** Opening Source records block **
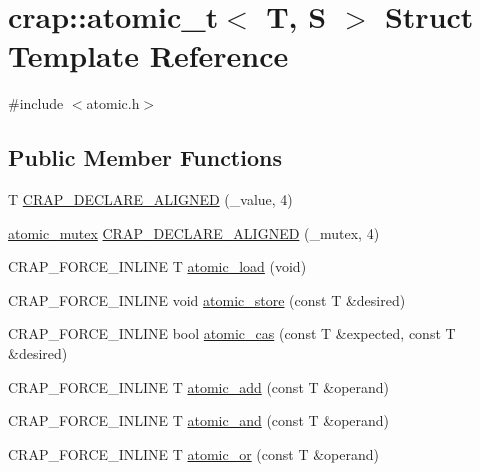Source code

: \hypertarget{structcrap_1_1atomic__t}{}\section{crap\+:\+:atomic\+\_\+t$<$ T, S $>$ Struct Template Reference}
\label{structcrap_1_1atomic__t}


{\ttfamily \#include $<$atomic.\+h$>$}

\subsection*{Public Member Functions}
\begin{DoxyCompactItemize}
\item 
T \hyperlink{structcrap_1_1atomic__t_acf41b173b37babd0638827d7bae9a37c}{C\+R\+A\+P\+\_\+\+D\+E\+C\+L\+A\+R\+E\+\_\+\+A\+L\+I\+G\+N\+E\+D} (\+\_\+value, 4)
\item 
\hyperlink{structcrap_1_1atomic__mutex}{atomic\+\_\+mutex} \hyperlink{structcrap_1_1atomic__t_a654b638e82309744b711741110a09a52}{C\+R\+A\+P\+\_\+\+D\+E\+C\+L\+A\+R\+E\+\_\+\+A\+L\+I\+G\+N\+E\+D} (\+\_\+mutex, 4)
\item 
C\+R\+A\+P\+\_\+\+F\+O\+R\+C\+E\+\_\+\+I\+N\+L\+I\+N\+E T \hyperlink{structcrap_1_1atomic__t_a34d508d934dd5d71e35ce1d57fc4d26e}{atomic\+\_\+load} (void)
\item 
C\+R\+A\+P\+\_\+\+F\+O\+R\+C\+E\+\_\+\+I\+N\+L\+I\+N\+E void \hyperlink{structcrap_1_1atomic__t_af5501086f0a564b67fa7a4187b1628ad}{atomic\+\_\+store} (const T \&desired)
\item 
C\+R\+A\+P\+\_\+\+F\+O\+R\+C\+E\+\_\+\+I\+N\+L\+I\+N\+E bool \hyperlink{structcrap_1_1atomic__t_aeef056d07aec9f4b447d27310fdb33e2}{atomic\+\_\+cas} (const T \&expected, const T \&desired)
\item 
C\+R\+A\+P\+\_\+\+F\+O\+R\+C\+E\+\_\+\+I\+N\+L\+I\+N\+E T \hyperlink{structcrap_1_1atomic__t_a085f2360bcc3f32e591c05b4946821c2}{atomic\+\_\+add} (const T \&operand)
\item 
C\+R\+A\+P\+\_\+\+F\+O\+R\+C\+E\+\_\+\+I\+N\+L\+I\+N\+E T \hyperlink{structcrap_1_1atomic__t_a1dc7264b4de620c3717d5d8f412b50d4}{atomic\+\_\+and} (const T \&operand)
\item 
C\+R\+A\+P\+\_\+\+F\+O\+R\+C\+E\+\_\+\+I\+N\+L\+I\+N\+E T \hyperlink{structcrap_1_1atomic__t_a1d1d71c3a2798875944291f837214922}{atomic\+\_\+or} (const T \&operand)
\end{DoxyCompactItemize}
** Closing Source records block **
Activity: Copy out all the records exactly as they read, and omit the pictures.

Written response:
Source code

: \hypertarget{structcrap_1_1atomic__t}{}\section{crap\+:\+:atomic\+\_\+t$<$ T, S $>$ Struct Template Reference}
\label{structcrap_1_1atomic__t}


{\ttfamily \#include $<$atomic.\+h$>$}

\subsection*{Public Member Functions}
\begin{DoxyCompactItemize}
\item 
T \hyperlink{structcrap_1_1atomic__t_acf41b173b37babd0638827d7bae9a37c}{C\+R\+A\+P\+\_\+\+D\+E\+C\+L\+A\+R\+E\+\_\+\+A\+L\+I\+G\+N\+E\+D} (\+\_\+value, 4)
\item 
\hyperlink{structcrap_1_1atomic__mutex}{atomic\+\_\+mutex} \hyperlink{structcrap_1_1atomic__t_a654b638e82309744b711741110a09a52}{C\+R\+A\+P\+\_\+\+D\+E\+C\+L\+A\+R\+E\+\_\+\+A\+L\+I\+G\+N\+E\+D} (\+\_\+mutex, 4)
\item 
C\+R\+A\+P\+\_\+\+F\+O\+R\+C\+E\+\_\+\+I\+N\+L\+I\+N\+E T \hyperlink{structcrap_1_1atomic__t_a34d508d934dd5d71e35ce1d57fc4d26e}{atomic\+\_\+load} (void)
\item 
C\+R\+A\+P\+\_\+\+F\+O\+R\+C\+E\+\_\+\+I\+N\+L\+I\+N\+E void \hyperlink{structcrap_1_1atomic__t_af5501086f0a564b67fa7a4187b1628ad}{atomic\+\_\+store} (const T \&desired)
\item 
C\+R\+A\+P\+\_\+\+F\+O\+R\+C\+E\+\_\+\+I\+N\+L\+I\+N\+E bool \hyperlink{structcrap_1_1atomic__t_aeef056d07aec9f4b447d27310fdb33e2}{atomic\+\_\+cas} (const T \&expected, const T \&desired)
\item 
C\+R\+A\+P\+\_\+\+F\+O\+R\+C\+E\+\_\+\+I\+N\+L\+I\+N\+E T \hyperlink{structcrap_1_1atomic__t_a085f2360bcc3f32e591c05b4946821c2}{atomic\+\_\+add} (const T \&operand)
\item 
C\+R\+A\+P\+\_\+\+F\+O\+R\+C\+E\+\_\+\+I\+N\+L\+I\+N\+E T \hyperlink{structcrap_1_1atomic__t_a1dc7264b4de620c3717d5d8f412b50d4}{atomic\+\_\+and} (const T \&operand)
\item 
C\+R\+A\+P\+\_\+\+F\+O\+R\+C\+E\+\_\+\+I\+N\+L\+I\+N\+E T \hyperlink{structcrap_1_1atomic__t_a1d1d71c3a2798875944291f837214922}{atomic\+\_\+or} (const T \&operand)
\end{DoxyCompactItemize}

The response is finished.